I might comment in passing on the draft notice of appeal filed
together with the application. It seeks to appeal against the
judgment of the court a
quo
dismissing
the applicant's application for “upliftment of bar and
condonation of late filing of an application for leave to appeal to
the Supreme Court” (sic). The ultimate relief sought, besides being
improperly drafted, is for the setting aside of the order refusing
leave to appeal and purportedly the substitution thereof with an
order that reads:
“The
application for upliftment of bar and condonation of filing of
application for leave to appeal to the Supreme Court be and is hereby
granted.” (sic)
22.
The notice of appeal is therefore not meant to institute an appeal
against the decision of the court a
quo
in the main matter for which leave to appeal was originally sought
before court a
quo.
The applicant seems to labour under a misconception or probably
confusion as to the course it ought to follow.
23.
In essence the applicant seeks before a judge of this Court
condonation for its non-compliance with Rule
60
upon which a judge of this Court will then allow it to file its
application for leave to appeal within five days of this court's
order.

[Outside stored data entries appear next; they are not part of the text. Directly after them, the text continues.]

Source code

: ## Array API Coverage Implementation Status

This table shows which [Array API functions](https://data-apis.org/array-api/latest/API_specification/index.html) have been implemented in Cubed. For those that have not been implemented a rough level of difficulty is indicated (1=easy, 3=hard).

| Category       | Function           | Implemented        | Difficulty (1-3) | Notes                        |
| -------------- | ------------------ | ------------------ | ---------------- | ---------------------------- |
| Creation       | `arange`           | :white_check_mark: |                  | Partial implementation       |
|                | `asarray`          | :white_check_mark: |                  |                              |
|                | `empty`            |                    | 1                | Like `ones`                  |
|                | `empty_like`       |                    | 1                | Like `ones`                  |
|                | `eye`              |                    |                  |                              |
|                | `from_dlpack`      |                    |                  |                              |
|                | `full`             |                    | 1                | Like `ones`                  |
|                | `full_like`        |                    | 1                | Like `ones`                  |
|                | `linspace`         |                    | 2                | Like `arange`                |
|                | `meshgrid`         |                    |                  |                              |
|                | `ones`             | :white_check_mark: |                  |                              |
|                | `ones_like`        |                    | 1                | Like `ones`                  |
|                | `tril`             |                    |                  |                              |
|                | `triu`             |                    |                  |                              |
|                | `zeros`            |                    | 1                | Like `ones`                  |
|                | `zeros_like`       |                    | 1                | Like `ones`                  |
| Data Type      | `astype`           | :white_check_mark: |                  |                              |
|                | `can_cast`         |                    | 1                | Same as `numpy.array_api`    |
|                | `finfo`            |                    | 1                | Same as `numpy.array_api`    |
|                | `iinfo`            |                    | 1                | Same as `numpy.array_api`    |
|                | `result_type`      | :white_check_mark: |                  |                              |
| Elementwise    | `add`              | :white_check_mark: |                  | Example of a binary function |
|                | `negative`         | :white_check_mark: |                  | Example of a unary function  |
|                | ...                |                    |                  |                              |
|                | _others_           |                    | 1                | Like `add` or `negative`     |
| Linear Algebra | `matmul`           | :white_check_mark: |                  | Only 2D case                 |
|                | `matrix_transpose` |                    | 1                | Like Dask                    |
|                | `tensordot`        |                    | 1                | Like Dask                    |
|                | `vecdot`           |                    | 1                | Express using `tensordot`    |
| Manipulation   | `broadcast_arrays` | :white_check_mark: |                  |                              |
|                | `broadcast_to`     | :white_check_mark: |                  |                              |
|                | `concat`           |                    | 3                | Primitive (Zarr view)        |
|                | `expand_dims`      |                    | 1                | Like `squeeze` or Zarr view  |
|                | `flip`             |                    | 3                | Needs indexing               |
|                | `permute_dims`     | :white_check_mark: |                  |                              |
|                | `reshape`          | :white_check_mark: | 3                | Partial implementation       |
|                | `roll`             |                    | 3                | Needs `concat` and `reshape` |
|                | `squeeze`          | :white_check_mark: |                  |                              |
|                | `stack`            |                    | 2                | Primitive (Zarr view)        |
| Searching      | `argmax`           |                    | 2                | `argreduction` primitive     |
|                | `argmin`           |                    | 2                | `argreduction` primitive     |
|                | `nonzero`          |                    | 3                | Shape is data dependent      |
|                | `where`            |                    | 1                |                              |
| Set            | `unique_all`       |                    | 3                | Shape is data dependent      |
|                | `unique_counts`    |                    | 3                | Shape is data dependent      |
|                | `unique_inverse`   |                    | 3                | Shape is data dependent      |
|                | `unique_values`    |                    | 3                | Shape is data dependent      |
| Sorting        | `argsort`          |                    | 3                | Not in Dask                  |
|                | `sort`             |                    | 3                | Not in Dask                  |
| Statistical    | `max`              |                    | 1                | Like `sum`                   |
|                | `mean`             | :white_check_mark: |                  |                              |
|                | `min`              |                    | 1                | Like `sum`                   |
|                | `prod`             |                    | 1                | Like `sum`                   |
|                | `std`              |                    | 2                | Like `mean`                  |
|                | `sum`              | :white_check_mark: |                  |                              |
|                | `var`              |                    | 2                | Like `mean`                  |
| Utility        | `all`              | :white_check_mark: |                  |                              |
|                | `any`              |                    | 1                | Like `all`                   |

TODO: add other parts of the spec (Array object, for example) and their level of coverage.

This accords not only with Mr Sithole's
submission cited earlier but with the terms of the draft order that
it prays for in this application which reads as follows:
“IT
IS ORDERED THAT:
1.
The non-compliance with Rule 60 of the Supreme Court Rules be and is
hereby condoned.
2.
Application for condonation of late filing of application for leave
to appeal in terms of Rule 61 of the Supreme Court Rules be and is
hereby granted.
3.
The applicant is to file its application for leave to appeal within 5
days of this order.
4.
That there be no order as to costs.”
24.
The applicant seems unclear as to the correct procedure to be
followed. Its application for leave to appeal having been dismissed
by the court a
quo,
it then applied to this Court for the leave that it supposedly
craved. Its first application to this Court was allegedly timeously
made but unfortunately for the applicant it was struck off the roll.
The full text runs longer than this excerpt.